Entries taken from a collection

.....

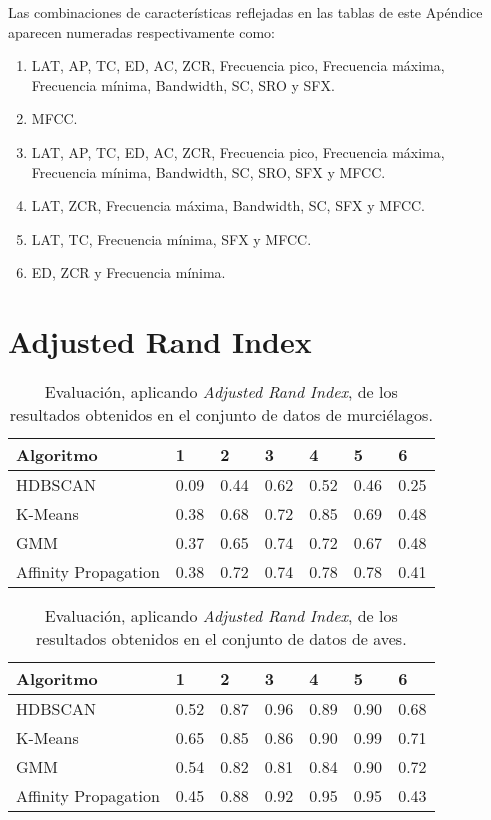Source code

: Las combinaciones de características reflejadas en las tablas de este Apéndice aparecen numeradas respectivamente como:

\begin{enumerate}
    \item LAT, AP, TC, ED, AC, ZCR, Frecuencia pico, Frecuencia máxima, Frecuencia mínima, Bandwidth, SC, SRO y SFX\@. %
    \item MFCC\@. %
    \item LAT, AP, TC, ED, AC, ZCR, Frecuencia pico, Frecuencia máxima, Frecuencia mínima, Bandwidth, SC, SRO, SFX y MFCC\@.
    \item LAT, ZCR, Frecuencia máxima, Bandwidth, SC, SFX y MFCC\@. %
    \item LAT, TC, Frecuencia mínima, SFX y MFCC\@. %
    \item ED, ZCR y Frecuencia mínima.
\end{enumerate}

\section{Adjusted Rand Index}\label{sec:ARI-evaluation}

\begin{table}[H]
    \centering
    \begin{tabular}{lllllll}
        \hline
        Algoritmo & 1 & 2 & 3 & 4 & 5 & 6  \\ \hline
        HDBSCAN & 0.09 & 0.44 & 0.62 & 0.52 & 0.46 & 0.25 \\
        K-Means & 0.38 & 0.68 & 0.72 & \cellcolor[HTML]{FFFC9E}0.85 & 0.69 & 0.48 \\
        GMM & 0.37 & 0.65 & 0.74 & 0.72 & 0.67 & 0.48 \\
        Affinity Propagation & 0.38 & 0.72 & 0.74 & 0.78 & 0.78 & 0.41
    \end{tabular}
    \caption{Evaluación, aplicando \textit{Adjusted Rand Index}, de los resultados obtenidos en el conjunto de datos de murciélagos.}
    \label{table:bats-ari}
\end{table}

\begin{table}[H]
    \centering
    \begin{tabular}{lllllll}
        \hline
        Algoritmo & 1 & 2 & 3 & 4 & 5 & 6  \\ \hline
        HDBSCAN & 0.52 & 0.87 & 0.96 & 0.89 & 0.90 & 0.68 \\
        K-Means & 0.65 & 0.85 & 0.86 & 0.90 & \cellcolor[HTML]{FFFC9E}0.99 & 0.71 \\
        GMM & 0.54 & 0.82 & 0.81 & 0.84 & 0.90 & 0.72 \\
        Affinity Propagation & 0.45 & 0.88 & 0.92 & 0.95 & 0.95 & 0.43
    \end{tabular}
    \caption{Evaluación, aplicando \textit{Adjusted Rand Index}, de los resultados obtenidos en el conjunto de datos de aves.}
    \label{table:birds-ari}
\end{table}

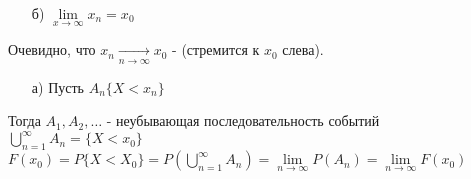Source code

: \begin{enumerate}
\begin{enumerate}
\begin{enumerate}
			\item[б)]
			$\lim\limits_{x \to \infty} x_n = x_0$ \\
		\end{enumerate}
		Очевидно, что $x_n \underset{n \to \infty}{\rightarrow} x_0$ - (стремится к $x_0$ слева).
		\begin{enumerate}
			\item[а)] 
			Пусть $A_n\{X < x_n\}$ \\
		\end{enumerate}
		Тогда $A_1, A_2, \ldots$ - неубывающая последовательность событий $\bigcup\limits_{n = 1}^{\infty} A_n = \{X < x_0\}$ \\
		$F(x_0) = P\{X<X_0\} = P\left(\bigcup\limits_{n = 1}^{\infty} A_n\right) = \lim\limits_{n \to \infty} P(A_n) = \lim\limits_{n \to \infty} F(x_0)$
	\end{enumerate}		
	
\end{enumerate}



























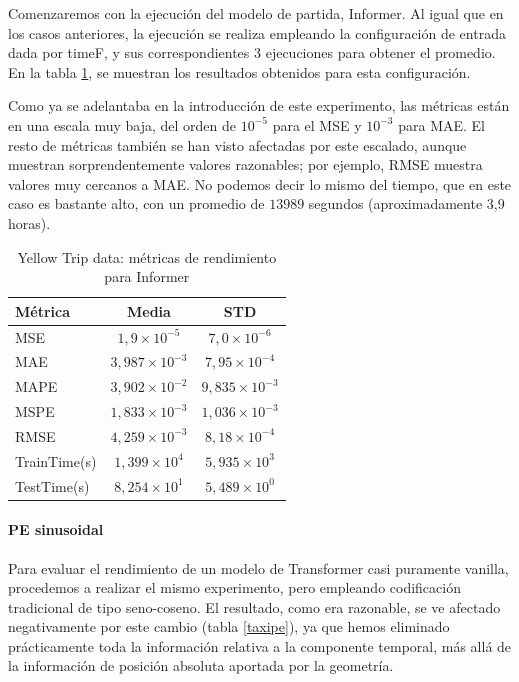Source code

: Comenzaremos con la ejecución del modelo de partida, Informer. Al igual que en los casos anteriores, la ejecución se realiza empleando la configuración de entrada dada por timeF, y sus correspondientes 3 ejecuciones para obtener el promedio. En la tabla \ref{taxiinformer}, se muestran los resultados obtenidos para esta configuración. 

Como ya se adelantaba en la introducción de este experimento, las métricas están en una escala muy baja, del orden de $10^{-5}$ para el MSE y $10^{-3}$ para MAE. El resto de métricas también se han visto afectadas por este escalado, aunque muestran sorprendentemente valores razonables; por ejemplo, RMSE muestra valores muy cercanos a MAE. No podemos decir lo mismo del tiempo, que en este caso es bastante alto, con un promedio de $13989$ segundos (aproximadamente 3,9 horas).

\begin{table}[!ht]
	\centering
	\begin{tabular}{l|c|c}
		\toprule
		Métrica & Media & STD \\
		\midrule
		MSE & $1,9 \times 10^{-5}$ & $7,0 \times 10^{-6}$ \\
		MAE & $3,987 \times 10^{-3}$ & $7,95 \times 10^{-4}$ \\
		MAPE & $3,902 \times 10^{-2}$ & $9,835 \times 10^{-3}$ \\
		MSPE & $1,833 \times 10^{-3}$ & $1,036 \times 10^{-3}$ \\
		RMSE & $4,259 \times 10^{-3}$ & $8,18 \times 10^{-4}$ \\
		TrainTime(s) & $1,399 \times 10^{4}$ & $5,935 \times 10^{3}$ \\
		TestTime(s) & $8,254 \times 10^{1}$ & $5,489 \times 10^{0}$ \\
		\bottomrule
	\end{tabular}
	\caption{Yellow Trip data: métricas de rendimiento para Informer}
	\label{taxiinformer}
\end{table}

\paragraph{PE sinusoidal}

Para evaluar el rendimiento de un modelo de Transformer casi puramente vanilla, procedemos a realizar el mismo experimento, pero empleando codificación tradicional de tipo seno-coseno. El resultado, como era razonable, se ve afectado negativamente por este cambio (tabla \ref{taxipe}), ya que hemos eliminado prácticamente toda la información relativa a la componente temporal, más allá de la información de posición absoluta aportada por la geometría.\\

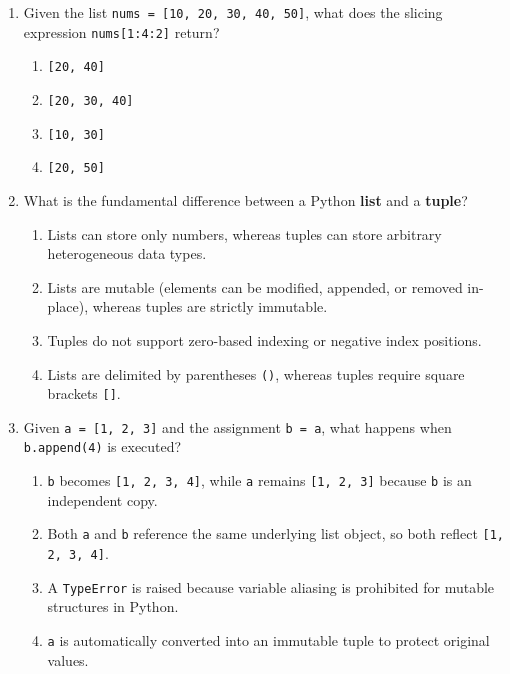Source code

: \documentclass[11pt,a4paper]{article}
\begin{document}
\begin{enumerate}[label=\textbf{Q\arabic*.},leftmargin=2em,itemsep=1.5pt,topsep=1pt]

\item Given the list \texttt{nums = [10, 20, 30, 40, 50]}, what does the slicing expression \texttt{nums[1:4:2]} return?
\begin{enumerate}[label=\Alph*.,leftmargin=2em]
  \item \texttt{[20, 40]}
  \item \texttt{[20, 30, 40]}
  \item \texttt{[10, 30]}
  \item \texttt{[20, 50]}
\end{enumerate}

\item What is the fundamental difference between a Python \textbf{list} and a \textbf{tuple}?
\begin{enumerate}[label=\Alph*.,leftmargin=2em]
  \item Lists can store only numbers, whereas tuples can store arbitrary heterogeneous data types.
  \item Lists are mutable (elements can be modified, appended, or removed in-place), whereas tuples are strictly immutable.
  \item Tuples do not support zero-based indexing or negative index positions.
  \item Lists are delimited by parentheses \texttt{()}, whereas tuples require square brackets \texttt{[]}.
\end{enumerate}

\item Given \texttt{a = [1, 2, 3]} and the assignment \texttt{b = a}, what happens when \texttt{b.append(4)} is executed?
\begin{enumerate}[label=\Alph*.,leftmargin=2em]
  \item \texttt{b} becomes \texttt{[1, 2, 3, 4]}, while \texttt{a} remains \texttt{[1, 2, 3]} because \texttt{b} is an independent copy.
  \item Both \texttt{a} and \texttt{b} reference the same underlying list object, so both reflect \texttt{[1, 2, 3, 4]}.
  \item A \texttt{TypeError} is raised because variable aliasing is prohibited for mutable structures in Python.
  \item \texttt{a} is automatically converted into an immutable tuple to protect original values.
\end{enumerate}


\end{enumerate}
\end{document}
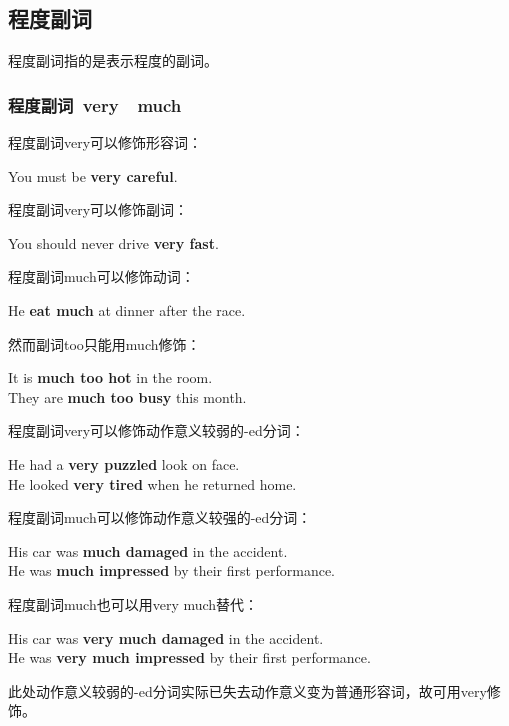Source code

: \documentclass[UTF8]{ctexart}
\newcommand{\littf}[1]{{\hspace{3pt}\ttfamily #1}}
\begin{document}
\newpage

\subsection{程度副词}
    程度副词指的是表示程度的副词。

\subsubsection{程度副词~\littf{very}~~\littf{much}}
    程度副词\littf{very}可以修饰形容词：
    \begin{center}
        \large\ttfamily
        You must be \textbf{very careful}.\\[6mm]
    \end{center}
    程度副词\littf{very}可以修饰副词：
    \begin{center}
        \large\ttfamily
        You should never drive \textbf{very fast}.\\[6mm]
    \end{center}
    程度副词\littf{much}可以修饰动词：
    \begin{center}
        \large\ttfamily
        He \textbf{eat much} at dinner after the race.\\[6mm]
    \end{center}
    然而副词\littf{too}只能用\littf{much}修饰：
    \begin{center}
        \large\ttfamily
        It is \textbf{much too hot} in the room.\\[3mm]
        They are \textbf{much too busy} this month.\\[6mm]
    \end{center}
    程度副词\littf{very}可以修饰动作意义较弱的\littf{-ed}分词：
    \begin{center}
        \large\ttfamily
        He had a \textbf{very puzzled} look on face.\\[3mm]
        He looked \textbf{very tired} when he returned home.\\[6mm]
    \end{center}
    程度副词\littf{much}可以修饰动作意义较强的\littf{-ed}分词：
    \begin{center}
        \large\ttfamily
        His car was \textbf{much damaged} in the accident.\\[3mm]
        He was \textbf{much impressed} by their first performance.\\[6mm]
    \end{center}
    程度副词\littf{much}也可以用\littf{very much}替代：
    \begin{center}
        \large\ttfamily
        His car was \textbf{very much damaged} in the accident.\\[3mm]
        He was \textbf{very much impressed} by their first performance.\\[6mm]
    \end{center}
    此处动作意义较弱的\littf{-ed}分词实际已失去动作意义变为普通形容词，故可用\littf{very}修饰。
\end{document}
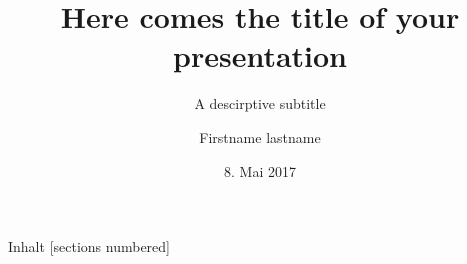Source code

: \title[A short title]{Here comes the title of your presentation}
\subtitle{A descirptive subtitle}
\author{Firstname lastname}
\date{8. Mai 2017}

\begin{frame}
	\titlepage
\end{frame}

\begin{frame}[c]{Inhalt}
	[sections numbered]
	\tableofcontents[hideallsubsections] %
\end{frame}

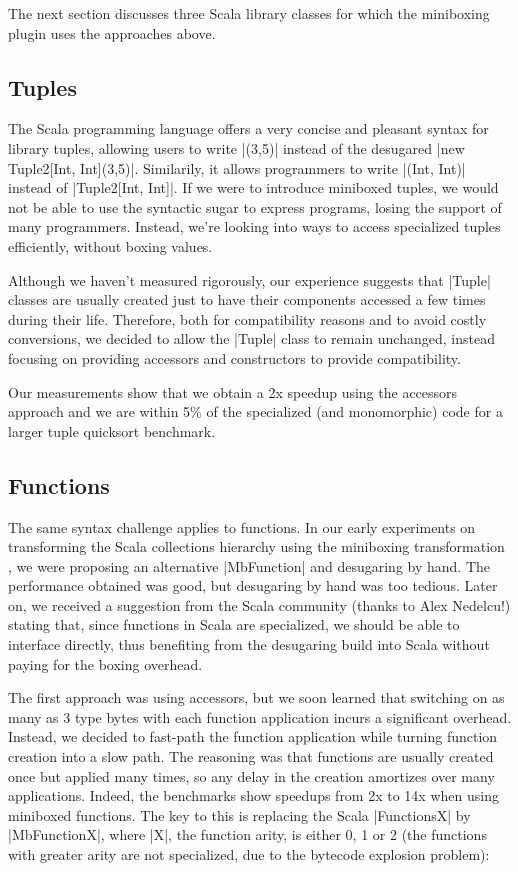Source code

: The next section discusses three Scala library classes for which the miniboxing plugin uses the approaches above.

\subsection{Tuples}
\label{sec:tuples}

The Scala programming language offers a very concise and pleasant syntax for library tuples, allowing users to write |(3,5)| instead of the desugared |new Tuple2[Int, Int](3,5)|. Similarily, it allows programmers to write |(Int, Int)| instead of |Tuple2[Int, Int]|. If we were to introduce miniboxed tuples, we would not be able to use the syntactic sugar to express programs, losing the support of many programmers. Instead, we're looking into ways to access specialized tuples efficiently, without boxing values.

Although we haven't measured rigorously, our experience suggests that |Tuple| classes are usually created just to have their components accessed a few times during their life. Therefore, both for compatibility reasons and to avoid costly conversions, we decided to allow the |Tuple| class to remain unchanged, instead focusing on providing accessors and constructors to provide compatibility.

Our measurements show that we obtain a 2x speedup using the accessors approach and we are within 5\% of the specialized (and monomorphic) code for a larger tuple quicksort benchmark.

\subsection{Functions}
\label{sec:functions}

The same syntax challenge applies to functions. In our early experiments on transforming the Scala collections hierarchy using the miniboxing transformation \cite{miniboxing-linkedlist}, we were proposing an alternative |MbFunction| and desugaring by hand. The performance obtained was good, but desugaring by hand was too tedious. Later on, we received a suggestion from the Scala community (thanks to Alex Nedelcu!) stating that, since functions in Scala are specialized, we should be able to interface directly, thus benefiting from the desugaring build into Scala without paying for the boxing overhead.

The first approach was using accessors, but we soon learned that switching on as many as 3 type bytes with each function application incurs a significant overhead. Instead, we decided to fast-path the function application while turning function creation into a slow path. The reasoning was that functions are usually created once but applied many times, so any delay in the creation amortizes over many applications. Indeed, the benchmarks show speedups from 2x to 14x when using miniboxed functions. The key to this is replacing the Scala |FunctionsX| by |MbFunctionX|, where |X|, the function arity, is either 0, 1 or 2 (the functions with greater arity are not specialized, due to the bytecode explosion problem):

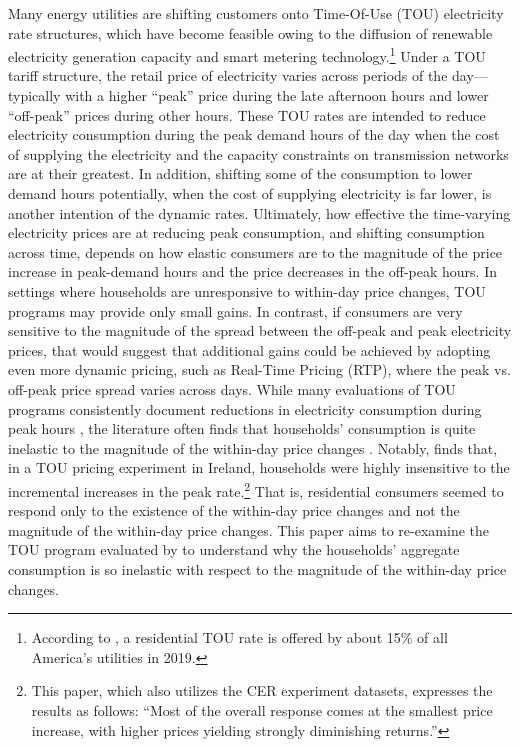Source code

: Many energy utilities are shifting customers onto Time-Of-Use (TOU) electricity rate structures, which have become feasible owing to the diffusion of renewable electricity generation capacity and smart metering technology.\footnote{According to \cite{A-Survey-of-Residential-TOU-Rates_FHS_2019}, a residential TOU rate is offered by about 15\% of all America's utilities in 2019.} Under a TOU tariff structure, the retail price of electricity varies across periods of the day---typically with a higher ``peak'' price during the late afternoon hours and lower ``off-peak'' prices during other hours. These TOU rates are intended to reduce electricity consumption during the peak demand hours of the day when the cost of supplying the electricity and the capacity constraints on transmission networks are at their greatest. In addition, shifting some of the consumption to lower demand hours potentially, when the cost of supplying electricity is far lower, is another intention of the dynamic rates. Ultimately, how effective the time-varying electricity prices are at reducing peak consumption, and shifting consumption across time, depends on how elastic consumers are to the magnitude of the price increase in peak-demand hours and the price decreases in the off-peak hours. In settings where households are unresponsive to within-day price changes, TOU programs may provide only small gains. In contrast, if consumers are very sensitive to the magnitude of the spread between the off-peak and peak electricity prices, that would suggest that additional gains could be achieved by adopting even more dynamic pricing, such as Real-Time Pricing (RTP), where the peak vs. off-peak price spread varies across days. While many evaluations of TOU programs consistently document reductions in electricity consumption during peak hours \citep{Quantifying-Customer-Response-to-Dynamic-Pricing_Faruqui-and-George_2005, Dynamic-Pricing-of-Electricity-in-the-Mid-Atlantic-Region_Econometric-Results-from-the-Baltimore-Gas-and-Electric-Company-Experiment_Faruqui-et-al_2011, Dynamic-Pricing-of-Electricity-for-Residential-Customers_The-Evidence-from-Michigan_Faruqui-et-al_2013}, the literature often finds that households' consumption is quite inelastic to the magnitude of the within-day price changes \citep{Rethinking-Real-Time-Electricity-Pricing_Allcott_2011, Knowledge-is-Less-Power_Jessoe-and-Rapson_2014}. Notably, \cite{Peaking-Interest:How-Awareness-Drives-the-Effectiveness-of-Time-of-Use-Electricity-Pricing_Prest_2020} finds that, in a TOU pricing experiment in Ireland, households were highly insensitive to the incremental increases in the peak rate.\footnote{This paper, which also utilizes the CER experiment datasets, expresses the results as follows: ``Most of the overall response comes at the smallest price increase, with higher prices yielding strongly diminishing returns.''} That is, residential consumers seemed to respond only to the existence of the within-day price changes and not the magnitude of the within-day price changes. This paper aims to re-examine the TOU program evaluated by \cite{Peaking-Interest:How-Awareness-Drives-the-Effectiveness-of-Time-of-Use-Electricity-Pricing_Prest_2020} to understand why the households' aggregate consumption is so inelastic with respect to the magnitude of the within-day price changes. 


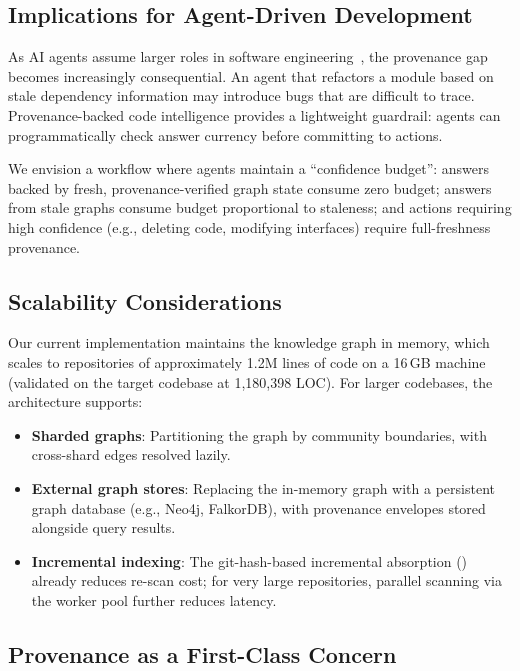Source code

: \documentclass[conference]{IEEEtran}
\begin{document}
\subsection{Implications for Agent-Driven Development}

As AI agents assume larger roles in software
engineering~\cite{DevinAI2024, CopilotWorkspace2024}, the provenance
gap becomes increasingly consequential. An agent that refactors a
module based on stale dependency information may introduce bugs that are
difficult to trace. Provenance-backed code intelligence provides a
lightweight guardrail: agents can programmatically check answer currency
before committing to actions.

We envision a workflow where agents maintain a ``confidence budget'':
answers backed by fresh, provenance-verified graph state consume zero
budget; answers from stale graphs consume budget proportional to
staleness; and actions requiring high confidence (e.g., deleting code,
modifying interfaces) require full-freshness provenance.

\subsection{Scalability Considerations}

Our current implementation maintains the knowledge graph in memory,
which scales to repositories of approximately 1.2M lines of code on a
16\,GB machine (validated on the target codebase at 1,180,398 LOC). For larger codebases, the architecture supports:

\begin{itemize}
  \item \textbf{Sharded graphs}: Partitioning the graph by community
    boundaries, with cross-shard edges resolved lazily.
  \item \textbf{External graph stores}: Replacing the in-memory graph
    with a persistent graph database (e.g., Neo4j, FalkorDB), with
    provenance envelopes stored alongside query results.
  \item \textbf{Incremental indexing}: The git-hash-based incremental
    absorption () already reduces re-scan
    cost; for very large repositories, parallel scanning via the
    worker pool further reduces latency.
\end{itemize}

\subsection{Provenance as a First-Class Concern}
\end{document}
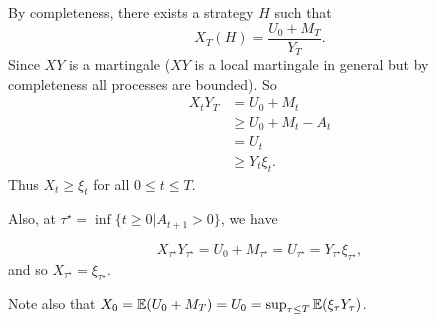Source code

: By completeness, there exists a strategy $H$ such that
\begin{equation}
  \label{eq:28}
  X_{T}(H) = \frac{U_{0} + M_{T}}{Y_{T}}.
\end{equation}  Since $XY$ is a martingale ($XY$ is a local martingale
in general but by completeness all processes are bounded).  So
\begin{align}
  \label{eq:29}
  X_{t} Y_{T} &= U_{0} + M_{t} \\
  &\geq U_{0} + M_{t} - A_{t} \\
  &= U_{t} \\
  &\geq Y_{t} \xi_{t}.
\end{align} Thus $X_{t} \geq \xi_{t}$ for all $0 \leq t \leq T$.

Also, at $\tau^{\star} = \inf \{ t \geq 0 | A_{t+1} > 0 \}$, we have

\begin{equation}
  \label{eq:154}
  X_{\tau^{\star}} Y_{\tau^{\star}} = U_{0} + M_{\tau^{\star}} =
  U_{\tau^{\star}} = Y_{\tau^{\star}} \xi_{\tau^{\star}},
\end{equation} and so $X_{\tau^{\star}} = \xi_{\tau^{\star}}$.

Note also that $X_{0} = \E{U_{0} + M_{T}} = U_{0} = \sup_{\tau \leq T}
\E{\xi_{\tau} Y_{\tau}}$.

.....

Of the lines above, copy each that contains "Evaluación".

    \caption{Evaluación, aplicando \textit{Adjusted Rand Index}, de los resultados obtenidos en el conjunto de datos de murciélagos.}
    \caption{Evaluación, aplicando \textit{Adjusted Rand Index}, de los resultados obtenidos en el conjunto de datos de aves.}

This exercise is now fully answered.